One of the most challenging choices in life can sometimes be living your dreams versus going the practical route.
Another challenge that I’ve noticed in my life is now that I’ve worked so hard to live my dreams, and my love of dance is my income, where is the fun in my life? What do I define as play anymore? Sometimes career, passion, success, family, and responsibilities can make play time very fuzzy if not obsolete.
On Wednesday I lugged out the desk my husband and I seldom used, and dropped it off at Goodwill. Getting rid of the piece of furniture symbolic for productivity was important to me. When my life is solely success driven and labor based I feel like I’m sinking. One tiny treasure that I found during decluttering my work station was a book called Play Therapy by Michael Joseph. What a beautiful reminder it was to me and quite symbolic as I rid our home of an unused cluttered desk.
“Remember: you have intrinsic value and goodness. You don’t have to prove it by ceaseless productivity.” ~Michael Joseph
I enjoyed a wonderful Thanksgiving dinner with my family yesterday. While helping to prepare dinner, I was also bombarded with all of the Black Friday shopping commercials while the game was on in the other room. One commercial in particular emphasized the rush of euphoria from shopping as well as how much fun it would be buy gifts for yourself and others for the holiday.

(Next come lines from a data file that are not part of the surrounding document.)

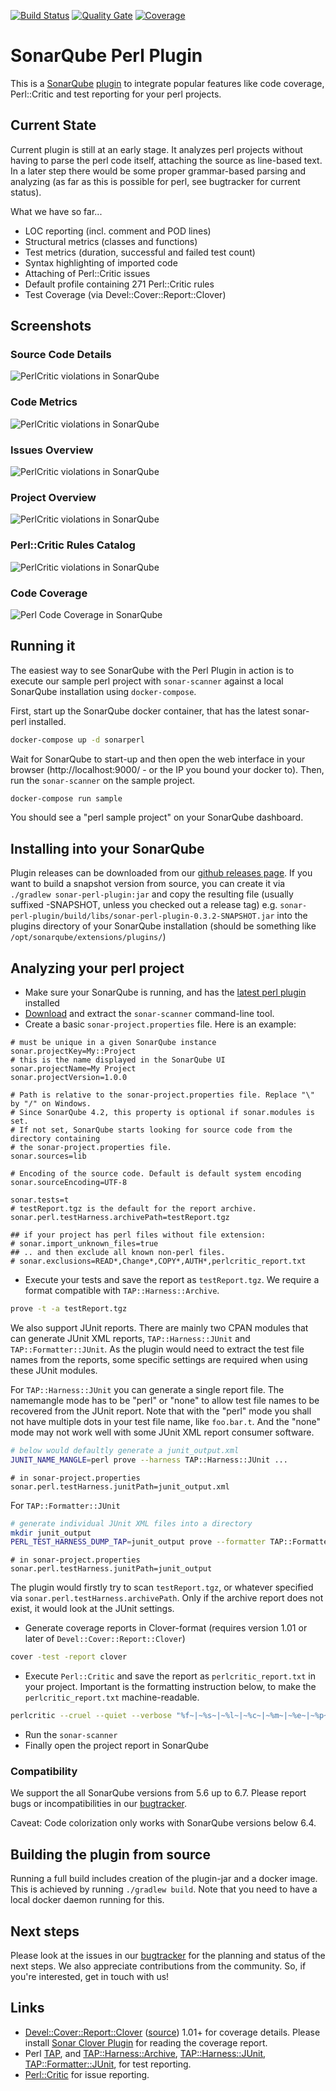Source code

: [![Build Status](https://travis-ci.org/sonar-perl/sonar-perl.svg?branch=master)](https://travis-ci.org/sonar-perl/sonar-perl)
[![Quality Gate](https://sonarqube.com/api/badges/gate?key=com.github.otrosien:sonar-perl)](https://sonarqube.com/dashboard/index/com.github.otrosien:sonar-perl)
[![Coverage](https://sonarqube.com/api/badges/measure?key=com.github.otrosien:sonar-perl&metric=coverage&template=FLAT)](https://sonarqube.com/dashboard/index/com.github.otrosien:sonar-perl)

# SonarQube Perl Plugin

This is a [SonarQube](http://www.sonarqube.org/) [plugin](http://docs.sonarqube.org/display/PLUG/Plugin+Library) 
to integrate popular features like code coverage, Perl::Critic and test reporting for your perl projects.

## Current State

Current plugin is still at an early stage. It analyzes perl projects
without having to parse the perl code itself, attaching the source as
line-based text. In a later step there would be some proper grammar-based
parsing and analyzing (as far as this is possible for perl, see bugtracker 
for current status).

What we have so far...

* LOC reporting (incl. comment and POD lines)
* Structural metrics (classes and functions)
* Test metrics (duration, successful and failed test count)
* Syntax highlighting of imported code
* Attaching of Perl::Critic issues
* Default profile containing 271 Perl::Critic rules
* Test Coverage (via Devel::Cover::Report::Clover)

## Screenshots

### Source Code Details

![PerlCritic violations in SonarQube](img/code_detail.png)

### Code Metrics

![PerlCritic violations in SonarQube](img/code_report.png)

### Issues Overview

![PerlCritic violations in SonarQube](img/issues_overview.png)

### Project Overview

![PerlCritic violations in SonarQube](img/project_overview.png)

### Perl::Critic Rules Catalog

![PerlCritic violations in SonarQube](img/rules.png)

### Code Coverage

![Perl Code Coverage in SonarQube](img/coverage.png)


## Running it

The easiest way to see SonarQube with the Perl Plugin in action is to 
execute our sample perl project with `sonar-scanner` against
a local SonarQube installation using `docker-compose`.

First, start up the SonarQube docker container, that has the
latest sonar-perl installed.

```sh
docker-compose up -d sonarperl
```

Wait for SonarQube to start-up and then open the web interface in your browser
(http://localhost:9000/ - or the IP you bound your docker to).
Then, run the `sonar-scanner` on the sample project.

```sh
docker-compose run sample
```

You should see a "perl sample project" on your SonarQube dashboard.


## Installing into your SonarQube

Plugin releases can be downloaded from our [github releases page](https://github.com/sonar-perl/sonar-perl/releases). 
If you want to build a snapshot version from source, you can create it via `./gradlew sonar-perl-plugin:jar` and
copy the resulting file (usually suffixed -SNAPSHOT, unless you checked out a release tag) 
e.g. `sonar-perl-plugin/build/libs/sonar-perl-plugin-0.3.2-SNAPSHOT.jar` into the plugins
directory of your SonarQube installation (should be something like `/opt/sonarqube/extensions/plugins/`)


## Analyzing your perl project

- Make sure your SonarQube is running, and has the [latest perl plugin](https://github.com/sonar-perl/sonar-perl/releases) installed
- [Download](http://docs.sonarqube.org/display/SCAN/Analyzing+with+SonarQube+Scanner) and extract the `sonar-scanner` command-line tool.
- Create a basic `sonar-project.properties` file. Here is an example:

```
# must be unique in a given SonarQube instance
sonar.projectKey=My::Project
# this is the name displayed in the SonarQube UI
sonar.projectName=My Project
sonar.projectVersion=1.0.0
 
# Path is relative to the sonar-project.properties file. Replace "\" by "/" on Windows.
# Since SonarQube 4.2, this property is optional if sonar.modules is set. 
# If not set, SonarQube starts looking for source code from the directory containing 
# the sonar-project.properties file.
sonar.sources=lib
 
# Encoding of the source code. Default is default system encoding
sonar.sourceEncoding=UTF-8

sonar.tests=t
# testReport.tgz is the default for the report archive.
sonar.perl.testHarness.archivePath=testReport.tgz

## if your project has perl files without file extension:
# sonar.import_unknown_files=true
## .. and then exclude all known non-perl files.
# sonar.exclusions=READ*,Change*,COPY*,AUTH*,perlcritic_report.txt
```

- Execute your tests and save the report as `testReport.tgz`. We require a format compatible with `TAP::Harness::Archive`.

```sh
prove -t -a testReport.tgz
```

We also support JUnit reports. There are mainly two CPAN modules that can
generate JUnit XML reports, `TAP::Harness::JUnit` and `TAP::Formatter::JUnit`.
As the plugin would need to extract the test file names from the reports,
some specific settings are required when using these JUnit modules.

For `TAP::Harness::JUnit` you can generate a single report file. The namemangle
mode has to be "perl" or "none" to allow test file names to be recovered
from the JUnit report. Note that with the "perl" mode you shall not have
multiple dots in your test file name, like `foo.bar.t`. And the "none" mode
may not work well with some JUnit XML report consumer software.

```sh
# below would defaultly generate a junit_output.xml
JUNIT_NAME_MANGLE=perl prove --harness TAP::Harness::JUnit ...
```
```            
# in sonar-project.properties
sonar.perl.testHarness.junitPath=junit_output.xml
```

For `TAP::Formatter::JUnit`
```sh
# generate individual JUnit XML files into a directory
mkdir junit_output
PERL_TEST_HARNESS_DUMP_TAP=junit_output prove --formatter TAP::Formatter::JUnit --timer ...
```
```            
# in sonar-project.properties
sonar.perl.testHarness.junitPath=junit_output
```

The plugin would firstly try to scan `testReport.tgz`, or whatever specified via
`sonar.perl.testHarness.archivePath`. Only if the archive report does not exist,
it would look at the JUnit settings.

- Generate coverage reports in Clover-format (requires version 1.01 or later of `Devel::Cover::Report::Clover`)

```sh
cover -test -report clover
```

- Execute `Perl::Critic` and save the report as `perlcritic_report.txt` in your project. Important is the formatting
instruction below, to make the `perlcritic_report.txt` machine-readable.

```sh
perlcritic --cruel --quiet --verbose "%f~|~%s~|~%l~|~%c~|~%m~|~%e~|~%p~||~%n" lib t > perlcritic_report.txt
```

- Run the `sonar-scanner` 
- Finally open the project report in SonarQube

### Compatibility

We support the all SonarQube versions from 5.6 up to 6.7. Please report bugs
or incompatibilities in our [bugtracker](https://github.com/sonar-perl/sonar-perl/issues).

Caveat: Code colorization only works with SonarQube versions below 6.4.

## Building the plugin from source

Running a full build includes creation of the plugin-jar and a docker image.
This is achieved by running `./gradlew build`. Note that you 
need to have a local docker daemon running for this.


## Next steps

Please look at the issues in our [bugtracker](https://github.com/sonar-perl/sonar-perl/issues) for
the planning and status of the next steps. We also appreciate contributions from the community.
So, if you're interested, get in touch with us!


## Links

* [Devel::Cover::Report::Clover](https://metacpan.org/pod/Devel::Cover::Report::Clover) ([source](https://github.com/captin411/devel-cover-report-clover/)) 1.01+ for coverage details. Please install [Sonar Clover Plugin](http://docs.sonarqube.org/display/SONARQUBE45/Clover+Plugin) for reading the coverage report.
* Perl [TAP](https://testanything.org/), and [TAP::Harness::Archive](https://metacpan.org/pod/TAP::Harness::Archive), [TAP::Harness::JUnit](https://metacpan.org/pod/TAP::Harness::JUnit), [TAP::Formatter::JUnit](https://metacpan.org/pod/TAP::Formatter::JUnit), for test reporting.
* [Perl::Critic](http://perlcritic.org/) for issue reporting.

“Play is natural exhilaration. Don’t confuse it with shopping, eating, or artificial excitements.” ~Michael Joseph
When we replace playing with other forms of false joy, we are also suffocating our true creativity. As a small business owner creating pieces for Azuha, it is challenging to make time out just for play. I am seeing more and more that it is very very important to play. Just as when I was a child, it was my artwork and dancing that actually made my academic life richer and better. Playful creativity was my peace and sanity. Adults need abundant play and work discipline in life just as children do.
As we get older and take on more and more responsibility, we sometimes forget that our playtime actually heightens the quality of our work and our life. It brings in new energy and insights and makes our work easier to do. To only work is giving away precious life time. I’ve never watched an animal documentary where at one point play wasn’t involved.
Play is as natural as our breath!
Ambition is a beautiful quality to have. Relentless ambition and grace has gotten me to where I am today with so many amazing experiences that I would have never had otherwise. Now I’m seeing my life as so much more than achievement. I could have seen my life a bit more freely along the way, yet I just didn’t know how. Finding new ways of daily play is life enriching and truly valuable. Adults need “play dates” too!
“Play playfully. Play that has a purpose–exercise, socializing, relaxation–is a contradiction.” ~Michael Joseph
Let’s not use the holidays as our only excuse to let loose and play. I also don’t feel like the holidays need to be a reason to get stressed out and crazy either. You see more and more holiday craziness glamorized by media as the new acceptable norm. Consumerism has so much to do with that, but that’s a whole new article in itself. Honest playfulness is a quality that we need for our survival.
In what ways can you find non-commercial based play in your life today?